Your children are very lucky to have you and all your energy, taent and intelligence. I am sure the time and gifts you give to them will reach many people in their futures that you cannot even imagine. At my residency there is this fairy tale that is perpetuated that you can be great as a doctor, parent, spouse and researcher. While I think you can have all those things, you can't have them to the same level or success that you can have fewer priorities. Time and again I've seen my co-residents shocked to find problems in their relationship they were too busy to appreciate. I think the people you are meeting are blinded in the same way with their comments. They operate in the realm they know and so work is expected. They don't truly look down on you- they are jsut blinded that the other options exist anymore because they have been in the system so long.
I remember many years ago talking with you about going back to school and I was worried (quietly to myself) when baby 1 came that you would later regret giving up so much because you seemed so interested in so many academic ventures, but from a far I've watched and seen how much joy you have from your children, husband and your role in their lives. It seems to me you have gained a rich and full life in many arenas that fills that intellectual curiosity and the emotional part of you too. 
Well that's just my two cents. I'll be thinking of you during this rough transition year. If you ever need an ear, I'm here.

Michelle
What a compliment to know that my efforts are being watched and noticed by someone I myself admire and to receive outside support from someone on a side of life I sometimes find myself coveting.  Thanks Michelle, I appreciate your words of wisdom, your insight, and your support!!!!  Also great advice for anyone in a very demanding profession.   

Monday, June 27, 2011

Feelings of Inadequacy

Dr.
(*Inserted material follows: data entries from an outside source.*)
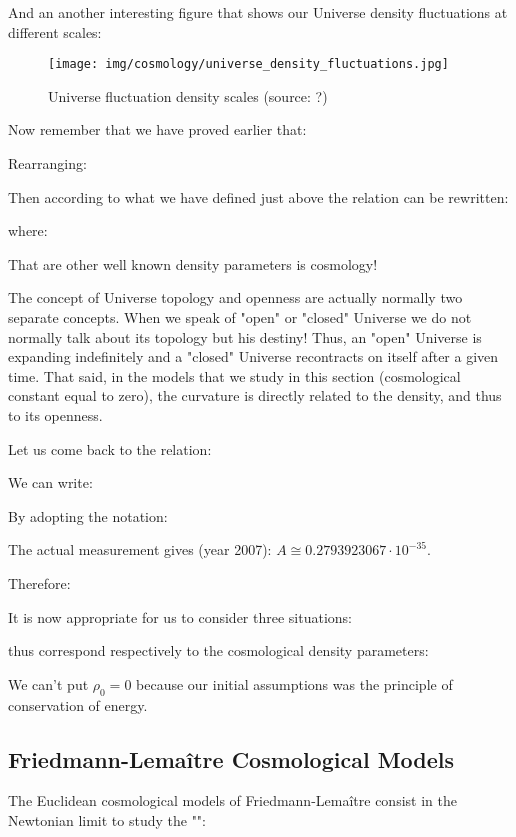 	And an another interesting figure that shows our Universe density fluctuations at different scales:
	\begin{figure}[H]
		\centering
		\texttt{[image: img/cosmology/universe\_density\_fluctuations.jpg]}	
		\caption[Universe fluctuation density scales]{Universe fluctuation density scales (source: ?)}
	\end{figure}
	Now remember that we have proved earlier that:
	
	Rearranging:
	
	Then according to what we have defined just above the relation can be rewritten:
	
	where:
	
	That are other well known density parameters is cosmology!
	
	\begin{tcolorbox}[title=Remark,colframe=black,arc=10pt]
	The concept of Universe topology and openness are actually normally two separate concepts. When we speak of "open" or "closed" Universe we do not normally talk about its topology but his destiny! Thus, an "open" Universe is expanding indefinitely and a "closed" Universe recontracts on itself after a given time. That said, in the models that we study in this section (cosmological constant equal to zero), the curvature is directly related to the density, and thus to its openness.
	\end{tcolorbox}
	Let us come back to the relation:
	
	We can write:
	
	By adopting the notation:
	
	\begin{tcolorbox}[title=Remark,colframe=black,arc=10pt]
	The actual measurement gives (year 2007): $A\cong 0.2793923067\cdot 10^{-35}$.
	\end{tcolorbox}
	Therefore:
	
	It is now appropriate for us to consider three situations:
	
	thus correspond respectively to the cosmological density parameters:
	
	\begin{tcolorbox}[title=Remark,colframe=black,arc=10pt]
	We can't put $\rho_0=0$ because our initial assumptions was the principle of conservation of energy.
	\end{tcolorbox}
	
	\pagebreak	
	\subsection{Friedmann-Lemaître Cosmological Models}\label{Friedmann-Lemaitre Cosmological Models}
	The Euclidean cosmological models of Friedmann-Lemaître consist in the Newtonian  limit to study the  "":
J has started his residency.  Eight years of hard work, sacrifice, movement forward have lead to this event.  It is a necessary step in our life's progression and I am overjoyed to be here, that being said  there are a  few things that will cause these next few years to not be a joy ride.

First, Scheduling Woes:
Residency rules have changed and there is now an 80 hour work week limit for intern year as well as a 15 hour a day cap.  The  positive, no 100 hour work weeks this year (the same isn't guaranteed for next year).  The negative, 80 hours, which they are expected to work all of, is actually quite a lot.  By getting rid of night call they've actually forced the time to all be split up so they get four days off a month and have to work something like 13 1/2 hours a day.  Add in driving time and my hubby will pretty much be gone from waking hours to kid's bedtime.  I'm grateful that he will be home for bedtime stories but I'm sad to realize that the string of going to school plays, parent teacher conference, running kids to sporting events, class field trips, doctor's appointments, music lessons, play dates, cooking, cleaning will all still be alone activities.  Most distressing, because days off are not automatically scheduled and must be individually requested off and given with preferential treatment being given to senior residents in regards to weekends church with three children has now become a stand alone event until some yet to be determined time.  This is exceptionally frustrating.  At Dr. J's medical school, and the two places he did  away rotations, (University of Utah and Oregon Health Sciences) days off were scheduled automatically on a revolving schedule with residents being given the option to trade days off with others, meaning I knew Dr. J would get a Sunday off every seventh week, or a Monday, Tuesday, Wednesday, etc.  This allowed one to make future plans like schedule doctors appointments and to have a weekend day off at least once a  month, a huge benefit I already greatly miss.  Since there is no guarantee here, expect lots of future post chronically my adventures of church, school, and events alone.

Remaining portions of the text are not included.